Figure 4: Early evolution of handshapes used to sign ‘g’ (see our previous post: Character cliques and networks – mapping haplotypes of manual alphabets).

Guido later joined our team, providing the expertise to analyze the data with network methods that do not assume tree-like evolution a priori. We therefore thought that we had done a rather good job when our pilot study on the evolution of sign language manual alphabets, titled Evolutionary Dynamics in the Dispersal of Sign Languages, finally appeared last month (Power et al. 2020). We identified six basic lineages from which the manual alphabets of the 40 contemporary sign languages developed. The term "lineage" was deliberately chosen in this context, since it was unclear whether the evolution of the manual alphabets should be seen as representative of the evolution of the sign languages as a whole. We also avoided the term "family", because we were wary of making potentially unwarranted assumptions about sign language evolution based on theories in historical linguistics.

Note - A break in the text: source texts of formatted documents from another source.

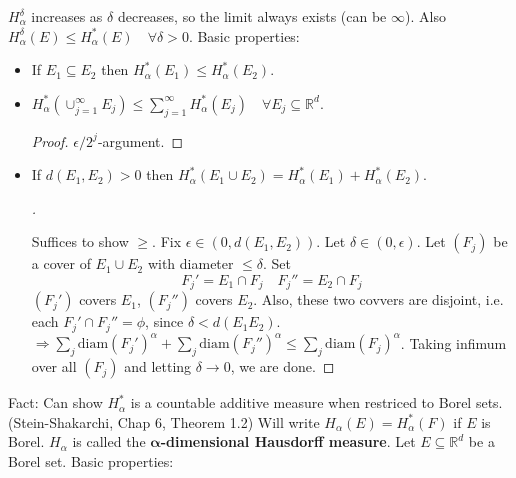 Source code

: \documentclass{article}
\theoremstyle{definition}
\newenvironment{proofs}[1][\proofname]{%
  \begin{proof}[#1]$ $\par\nobreak\ignorespaces
}{%
  \end{proof}
}
\newcommand{\RR}{\mathbb R}
\newcommand{\Ra}{\Rightarrow}
\begin{document}
$H_\alpha^\delta$ increases as $\delta$ decreases, so the limit always exists (can be $\infty$).
Also $H_\alpha^\delta(E) \leq H_\alpha^*(E) \quad \forall \delta > 0$. 
Basic properties:

\begin{itemize}
	\item If $E_1 \subseteq E_2$ then $H_\alpha^*(E_1) \leq H_\alpha^*(E_2)$.

	\item $H_\alpha^*(\cup_{j = 1}^\infty E_j) \leq \sum_{j = 1}^\infty H_\alpha^*(E_j) \quad \forall E_j \subseteq \RR^d$.

		\begin{proof}
			$\epsilon/2^j$-argument.
		\end{proof}

	\item If $d(E_1, E_2) > 0$ then $H_\alpha^*(E_1 \cup E_2) = H_\alpha^*(E_1) + H_\alpha^*(E_2)$.

		\begin{proofs}
			Suffices to show $\geq$.
			Fix $\epsilon \in (0, d(E_1, E_2))$.
			Let $\delta \in (0, \epsilon)$.
			Let $(F_j)$ be a cover of $E_1 \cup E_2$ with diameter $\leq \delta$.
			Set 
			\[
				F_j' = E_1 \cap F_j \quad F_j'' = E_2 \cap F_j
			\]
			$(F_j')$ covers $E_1$, $(F_j'')$ covers $E_2$.
			Also, these two covvers are disjoint, i.e. each $F_j' \cap F_j'' = \phi$, since $\delta < d(E_1 E_2)$.
			$\Ra \sum_j \text{diam}(F_j')^\alpha + \sum_j \text{diam}(F_j'')^\alpha \leq \sum_j \text{diam}(F_j)^\alpha$.
			Taking infimum over all $(F_j)$ and letting $\delta \to 0$, we are done.
		\end{proofs}
\end{itemize}

Fact: Can show $H_\alpha^*$ is a countable additive measure when restriced to Borel sets. 
(Stein-Shakarchi, Chap 6, Theorem 1.2)
Will write $H_\alpha(E) = H_\alpha^*(F)$ if $E$ is Borel.
$H_\alpha$ is called the \textbf{$\bm{\alpha}$-dimensional Hausdorff measure}.
Let $E \subseteq \RR^d$ be a Borel set.
Basic properties:
\end{document}
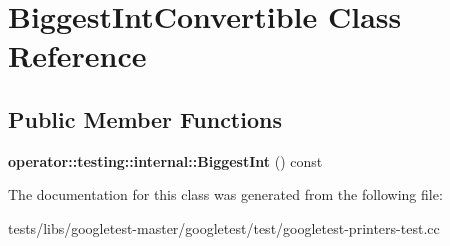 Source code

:\hypertarget{classBiggestIntConvertible}{}\section{Biggest\+Int\+Convertible Class Reference}
\label{classBiggestIntConvertible}
\subsection*{Public Member Functions}
\begin{DoxyCompactItemize}
\item 
\mbox{\label{classBiggestIntConvertible_aa3dc4bbff87d412758b9adbefa19c6d0}} 
{\bfseries operator\+::testing\+::internal\+::\+Biggest\+Int} () const
\end{DoxyCompactItemize}


The documentation for this class was generated from the following file\+:\begin{DoxyCompactItemize}
\item 
tests/libs/googletest-\/master/googletest/test/googletest-\/printers-\/test.\+cc\end{DoxyCompactItemize}
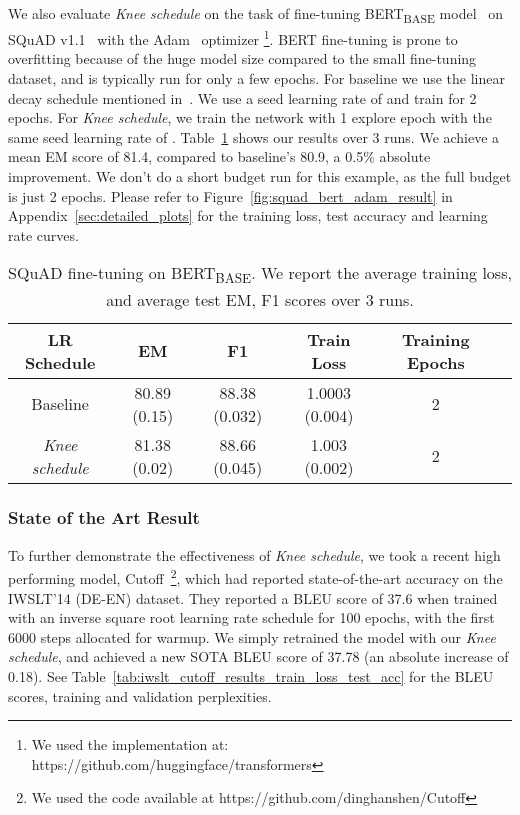 \documentclass[twoside,11pt]{article}
\newcommand{\lrschedule}{\textit{Knee schedule}}
\begin{document}
We also evaluate \lrschedule{} on the task of fine-tuning BERT\textsubscript{BASE} model~\cite{devlin2018bert} on SQuAD v1.1~\cite{rajpurkar2016squad} with the Adam~\cite{kingma2014adam} optimizer \footnote{We used the implementation at: https://github.com/huggingface/transformers}. BERT fine-tuning is prone to overfitting because of the huge model size compared to the small fine-tuning dataset, and is typically run for only a few epochs. For baseline we use the linear decay schedule mentioned in~\cite{devlin2018bert}. We use a seed learning rate of  and train for 2 epochs. For \lrschedule{}, we train the network with 1 explore epoch with the same seed learning rate of . Table~\ref{tab:squad_results} shows our results over 3 runs. We achieve a mean EM score of 81.4, compared to baseline's 80.9, a 0.5\% absolute improvement. We don't do a short budget run for this example, as the full budget is just 2 epochs. Please refer to Figure~\ref{fig:squad_bert_adam_result} in Appendix~\ref{sec:detailed_plots} for the training loss, test accuracy and learning rate curves.

\begin{table}[h]
\small
\centering
\caption{SQuAD fine-tuning on BERT\textsubscript{BASE}. We report the average training loss, and average test EM, F1 scores over 3 runs.}
\label{tab:squad_results}
{\setlength{\extrarowheight}{1pt}\begin{tabular}{cccccc}
  \toprule
  LR Schedule & EM  & F1 & Train Loss & Training Epochs \\
  \midrule
  Baseline   & 80.89 (0.15) & 88.38 (0.032) & 1.0003 (0.004) & 2\\
  \lrschedule{}{}   & 81.38 (0.02) & 88.66 (0.045) & 1.003 (0.002) & 2 \\
  \bottomrule
\end{tabular}}

\end{table}


\subsubsection{State of the Art Result}
To further demonstrate the effectiveness of \lrschedule{}, we took a recent high performing model, Cutoff~\citep{shen2020simple}\footnote{We used the code available at https://github.com/dinghanshen/Cutoff}, which had reported state-of-the-art accuracy on the IWSLT'14 (DE-EN) dataset. They reported a BLEU score of 37.6 when trained with an inverse square root learning rate schedule for 100 epochs, with the first 6000 steps allocated for warmup. We simply retrained the model with our \lrschedule{}, and achieved a new SOTA BLEU score of 37.78 (an absolute increase of 0.18). See Table~\ref{tab:iwslt_cutoff_results_train_loss_test_acc} for the BLEU scores, training and validation perplexities.
\end{document}
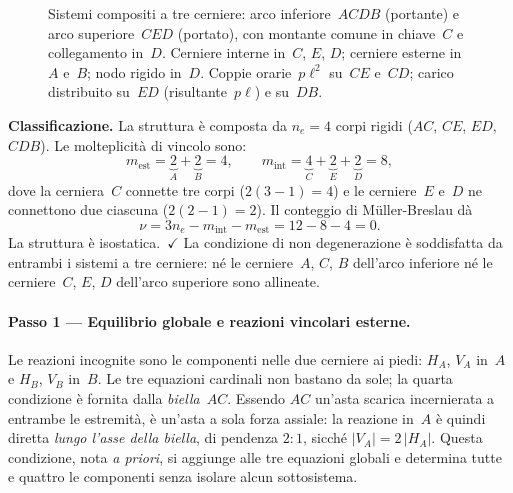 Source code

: \begin{figure}[htbp]
	\caption{Sistemi compositi a tre cerniere: arco inferiore~$ACDB$
		(portante) e arco superiore~$CED$ (portato), con montante
		comune in chiave~$C$ e collegamento in~$D$. Cerniere interne
		in~$C$, $E$, $D$; cerniere esterne in~$A$ e~$B$; nodo rigido
		in~$D$. Coppie orarie~$p\ell^2$ su~$CE$ e~$CD$; carico
		distribuito su~$ED$ (risultante~$p\ell$) e su~$DB$.}
	\label{fig:composito3c_schema}
\end{figure}


\noindent\textbf{Classificazione.}
La struttura è composta da $n_e = 4$ corpi rigidi
($AC$, $CE$, $ED$, $CDB$). Le molteplicità di vincolo sono:
\[
m_{\mathrm{est}} = \underbrace{2}_{A} + \underbrace{2}_{B} = 4,
\qquad
m_{\mathrm{int}} = \underbrace{4}_{C} + \underbrace{2}_{E}
+ \underbrace{2}_{D} = 8,
\]
dove la cerniera~$C$ connette tre corpi ($2(3-1)=4$) e le
cerniere~$E$ e~$D$ ne connettono due ciascuna ($2(2-1)=2$).
Il conteggio di Müller-Breslau dà
\[
\nu = 3n_e - m_{\mathrm{int}} - m_{\mathrm{est}}
= 12 - 8 - 4 = 0.
\]
La struttura è isostatica.~$\checkmark$
La condizione di non degenerazione è soddisfatta da entrambi
i sistemi a tre cerniere: né le cerniere~$A$, $C$, $B$
dell'arco inferiore né le cerniere~$C$, $E$, $D$ dell'arco
superiore sono allineate.

\paragraph{Passo 1 --- Equilibrio globale e
	reazioni vincolari esterne.}

Le reazioni incognite sono le componenti nelle due
cerniere ai piedi: $H_A$, $V_A$ in~$A$ e $H_B$, $V_B$
in~$B$. Le tre equazioni cardinali non bastano da sole;
la quarta condizione è fornita dalla \emph{biella}~$AC$.
Essendo $AC$ un'asta scarica incernierata a entrambe le
estremità, è un'asta a sola forza assiale: la reazione
in~$A$ è quindi diretta \emph{lungo l'asse della biella},
di pendenza $2{:}1$, sicché $|V_A| = 2\,|H_A|$. Questa
condizione, nota \emph{a priori}, si aggiunge alle tre
equazioni globali e determina tutte e quattro le componenti
senza isolare alcun sottosistema.

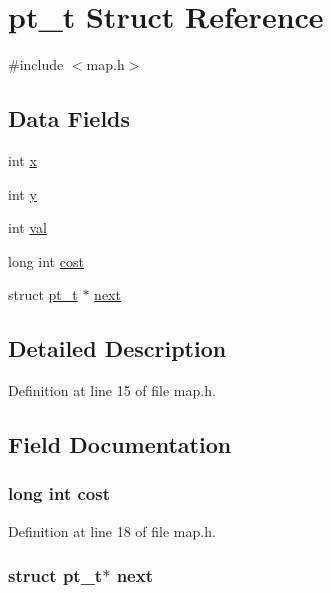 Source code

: \hypertarget{structpt__t}{\section{pt\-\_\-t Struct Reference}
\label{structpt__t}
}


{\ttfamily \#include $<$map.\-h$>$}

\subsection*{Data Fields}
\begin{DoxyCompactItemize}
\item 
int \hyperlink{structpt__t_a6150e0515f7202e2fb518f7206ed97dc}{x}
\item 
int \hyperlink{structpt__t_a0a2f84ed7838f07779ae24c5a9086d33}{y}
\item 
int \hyperlink{structpt__t_aa0ccb5ee6d882ee3605ff47745c6467b}{val}
\item 
long int \hyperlink{structpt__t_a9f2dafabe0c6f59d1b086dda0c1dd0d6}{cost}
\item 
struct \hyperlink{structpt__t}{pt\-\_\-t} $\ast$ \hyperlink{structpt__t_a7c9e6bfcedcf078ff419e19152eaac3d}{next}
\end{DoxyCompactItemize}


\subsection{Detailed Description}


Definition at line 15 of file map.\-h.



\subsection{Field Documentation}
\hypertarget{structpt__t_a9f2dafabe0c6f59d1b086dda0c1dd0d6}{
\subsubsection[{cost}]{\setlength{\rightskip}{0pt plus 5cm}long int cost}}\label{structpt__t_a9f2dafabe0c6f59d1b086dda0c1dd0d6}


Definition at line 18 of file map.\-h.

\hypertarget{structpt__t_a7c9e6bfcedcf078ff419e19152eaac3d}{
\subsubsection[{next}]{\setlength{\rightskip}{0pt plus 5cm}struct {\bf pt\-\_\-t}$\ast$ next}}\label{structpt__t_a7c9e6bfcedcf078ff419e19152eaac3d}


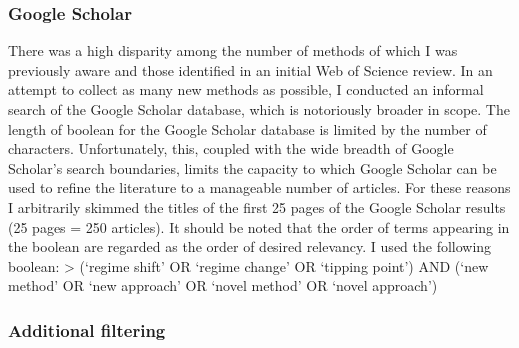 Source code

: \documentclass[12pt,twoside,openany]{reedthesis}
\begin{document}
\subsubsection{Google Scholar}\label{google-scholar}

There was a high disparity among the number of methods of which I was
previously aware and those identified in an initial Web of Science
review. In an attempt to collect as many new methods as possible, I
conducted an informal search of the Google Scholar database, which is
notoriously broader in scope. The length of boolean for the Google
Scholar database is limited by the number of characters. Unfortunately,
this, coupled with the wide breadth of Google Scholar's search
boundaries, limits the capacity to which Google Scholar can be used to
refine the literature to a manageable number of articles. For these
reasons I arbitrarily skimmed the titles of the first 25 pages of the
Google Scholar results (25 pages = 250 articles). It should be noted
that the order of terms appearing in the boolean are regarded as the
order of desired relevancy. I used the following boolean: \textgreater{}
(`regime shift' OR `regime change' OR `tipping point') AND (`new method'
OR `new approach' OR `novel method' OR `novel approach')

\subsubsection{Additional filtering}\label{additional-filtering}
\end{document}

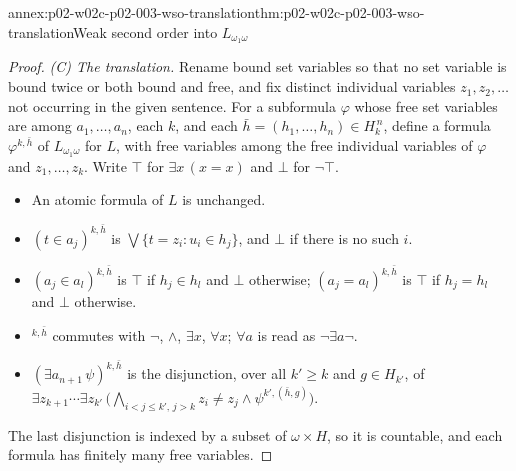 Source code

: \begin{annexitem}{annex:p02-w02c-p02-003-wso-translation}{thm:p02-w02c-p02-003-wso-translation}{Weak second order into \(L_{\omega_1\omega}\)}
\begin{proof}
\emph{(C) The translation.}  Rename bound set variables so that no set
variable is bound twice or both bound and free, and fix distinct
individual variables \(z_1,z_2,\ldots\) not occurring in the given
sentence.  For a subformula
\(\varphi\) whose free set variables are among \(a_1,\ldots,a_n\), each
\(k\), and each \(\bar h=(h_1,\ldots,h_n)\in H_k^{\,n}\), define a formula
\(\varphi^{k,\bar h}\) of \(L_{\omega_1\omega}\) for \(L\), with free
variables among the free individual variables of \(\varphi\) and
\(z_1,\ldots,z_k\).  Write \(\top\) for \(\exists x\,(x=x)\) and \(\bot\)
for \(\neg\top\).
\begin{itemize}
\item An atomic formula of \(L\) is unchanged.
\item \((t\in a_j)^{k,\bar h}\) is \(\bigvee\{t=z_i:u_i\in h_j\}\), and
      \(\bot\) if there is no such \(i\).
\item \((a_j\in a_l)^{k,\bar h}\) is \(\top\) if \(h_j\in h_l\) and \(\bot\)
      otherwise; \((a_j=a_l)^{k,\bar h}\) is \(\top\) if \(h_j=h_l\) and
      \(\bot\) otherwise.
\item \({}^{k,\bar h}\) commutes with \(\neg\), \(\land\), \(\exists x\),
      \(\forall x\); \(\forall a\) is read as \(\neg\exists a\neg\).
\item \((\exists a_{n+1}\,\psi)^{k,\bar h}\) is the disjunction, over all
      \(k'\geq k\) and \(g\in H_{k'}\), of
      \(\exists z_{k+1}\cdots\exists z_{k'}\,
      \bigl(\bigwedge_{i<j\leq k',\,j>k}z_i\neq z_j\land
      \psi^{k',(\bar h,g)}\bigr)\).
\end{itemize}
The last disjunction is indexed by a subset of \(\omega\times H\), so it is
countable, and each formula has finitely many free variables.


\end{proof}
\end{annexitem}
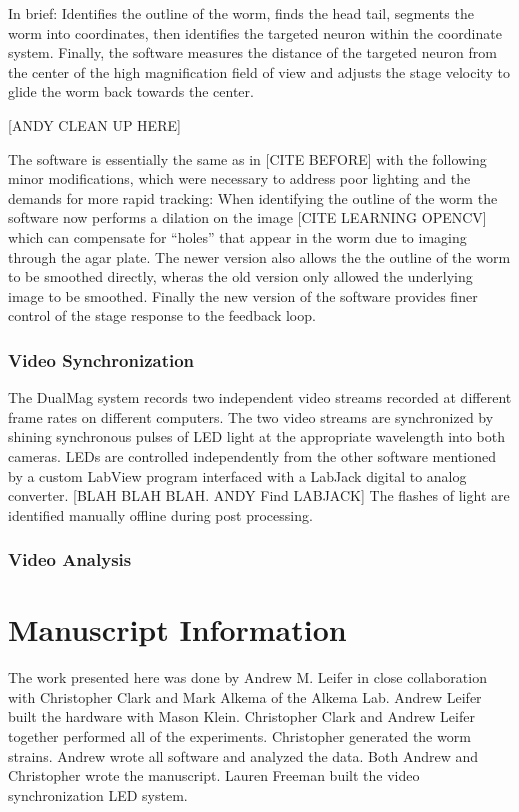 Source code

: In brief:
Identifies the outline of the worm, finds the head tail, segments the worm into coordinates, then identifies the targeted neuron within the coordinate system. Finally, the software measures the distance of the targeted neuron from the center of the high magnification field of view and adjusts the stage velocity to glide the worm back towards the center. 

[ANDY CLEAN UP HERE]


The software is essentially the same as in [CITE BEFORE] with the following minor modifications, which were necessary to address poor lighting and the demands for more rapid tracking: When identifying the outline of the worm the software now performs a dilation on the image [CITE LEARNING OPENCV] which can compensate for ``holes'' that appear in the worm due to imaging through the agar plate. The newer version also allows the the outline of the worm to be smoothed directly, wheras the old version only allowed the underlying image to be smoothed. Finally the new version of the software provides finer control of the stage response to the feedback loop. 




\subsubsection{Video Synchronization}
The DualMag system records two independent video streams recorded at different frame rates on different computers. The two video streams are synchronized by shining synchronous pulses of LED light at the appropriate wavelength into both cameras. LEDs are controlled independently from the other software mentioned by a custom LabView program  interfaced with a LabJack digital to analog converter. [BLAH BLAH BLAH. ANDY Find LABJACK] The flashes of light are identified manually offline during post processing. 

\subsubsection{Video Analysis}





\section{Manuscript Information}
The work presented here was done by Andrew M. Leifer in close collaboration with Christopher Clark and Mark Alkema of the Alkema Lab. Andrew Leifer built the hardware with Mason Klein. Christopher Clark and Andrew Leifer together performed all of the experiments. Christopher generated the worm strains. Andrew wrote all software and analyzed the data. Both Andrew and Christopher wrote the manuscript. Lauren Freeman built the video synchronization LED system. 






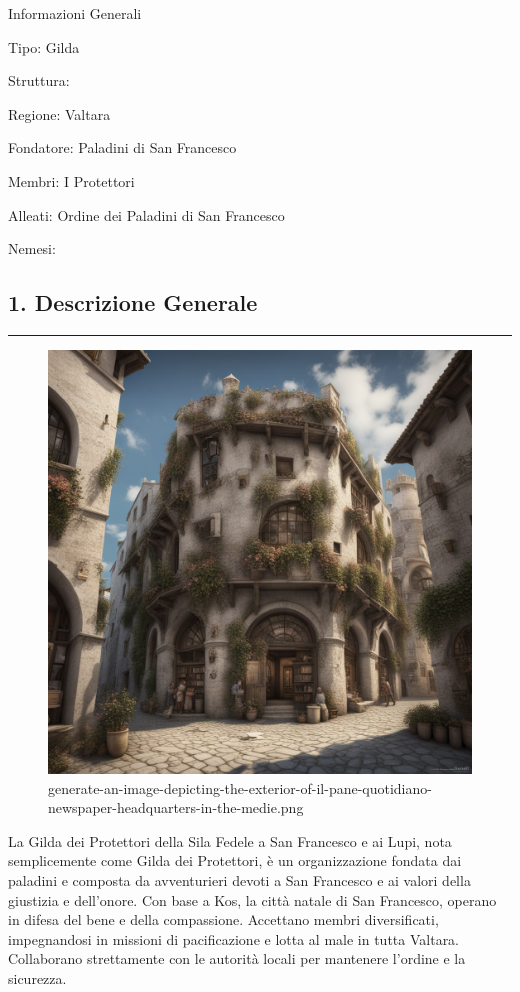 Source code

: Informazioni Generali

Tipo: Gilda

Struttura:

Regione: Valtara

Fondatore: Paladini di San Francesco

Membri: I Protettori

Alleati: Ordine dei Paladini di San Francesco

Nemesi:

\subsection{1. Descrizione Generale}\label{descrizione-generale}

\begin{center}\rule{0.5\linewidth}{0.5pt}\end{center}

\begin{figure}
\centering
\includegraphics{generate-an-image-depicting-the-exterior-of-il-pane-quotidiano-newspaper-headquarters-in-the-medie.png}
\caption{generate-an-image-depicting-the-exterior-of-il-pane-quotidiano-newspaper-headquarters-in-the-medie.png}
\end{figure}

La Gilda dei Protettori della Sila Fedele a San Francesco e ai Lupi,
nota semplicemente come Gilda dei Protettori, è un organizzazione
fondata dai paladini e composta da avventurieri devoti a San Francesco e
ai valori della giustizia e dell'onore. Con base a Kos, la città natale
di San Francesco, operano in difesa del bene e della compassione.
Accettano membri diversificati, impegnandosi in missioni di
pacificazione e lotta al male in tutta Valtara. Collaborano strettamente
con le autorità locali per mantenere l'ordine e la sicurezza.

Figure 5: The all-inclusive Neighbor-net (taken from Power et al. 2020).

While the study was positively received by the popular media, and even made it onto the title page of the Süddeutsche Zeitung (one of the largest daily newspapers in Germany), there were also misrepresentations of our results in some media channels. The Daily Mail (in the UK), in particular, invented the claim that all human sign languages have evolved from five European lineages. Of course, our study never said this, nor could it have, since only European sign languages were included in our sample. (We included three manual alphabets representing Arabic-based scripts from Afghan, Jordanian, and Pakistan Sign Languages, where there was some indication that these may have been informed by European sources.)

Study of phylogenetics

While we share our colleagues’ distaste for the Daily Mail’s likely purposeful misrepresentation (in the end, unfortunately, it may have achieved its purpose as click bait), some colleagues went a bit further. One critique that came up in reaction to the Daily Mail piece was that our title opens the door to misinterpretation, because we had only investigated manual alphabets and, hence, cannot say anything about the "evolutionary dynamics of sign languages".

While the title does not mention manual alphabets, it should be clear that any study on evolution is based on a certain amount of reduction. Where and how this reduction takes place is usually explained in the studies. Many debates in historical linguistics of spoken languages have centered around the question of what data are representative enough to study what scholars perceive as the "overall evolution" of languages; and scholars are far from having reached a communis opinio in this regard. At this point, we simply cannot answer the question of whether manual alphabets provide clues about sign language evolution that contrast with the languages’ "general" evolution, as expressed, for example, in selecting and comparing 100 or 200 words of basic vocabulary. We suspect that this may, indeed, be the case for some sign languages, but we simply lack the comparative data to make any claims in this respect.

Figure 6: Evolution doesn’t mean every feature has to follow the same path: a synopsis of molecular phylogenies inferred for oaks, Quercus, and their relatives, Fagaceae (upcoming post on Res.I.P.) While nuclear differentiation matches phenotypic evolution and the fossil record (likely monophyla in bold font), the evolution of the plastome is partly decoupled (gray shaded: paraphyletic clades). Likewise, we can expect that different parts of languages, such as manual alphabets vs. core “lingome” of sign languages, may indicate different relationships.

The philosophical question, however, goes much deeper, to the "nature" of language: What constitutes a language? What do all languages have in common? How do languages change? What are the best ways to study how languages evolve?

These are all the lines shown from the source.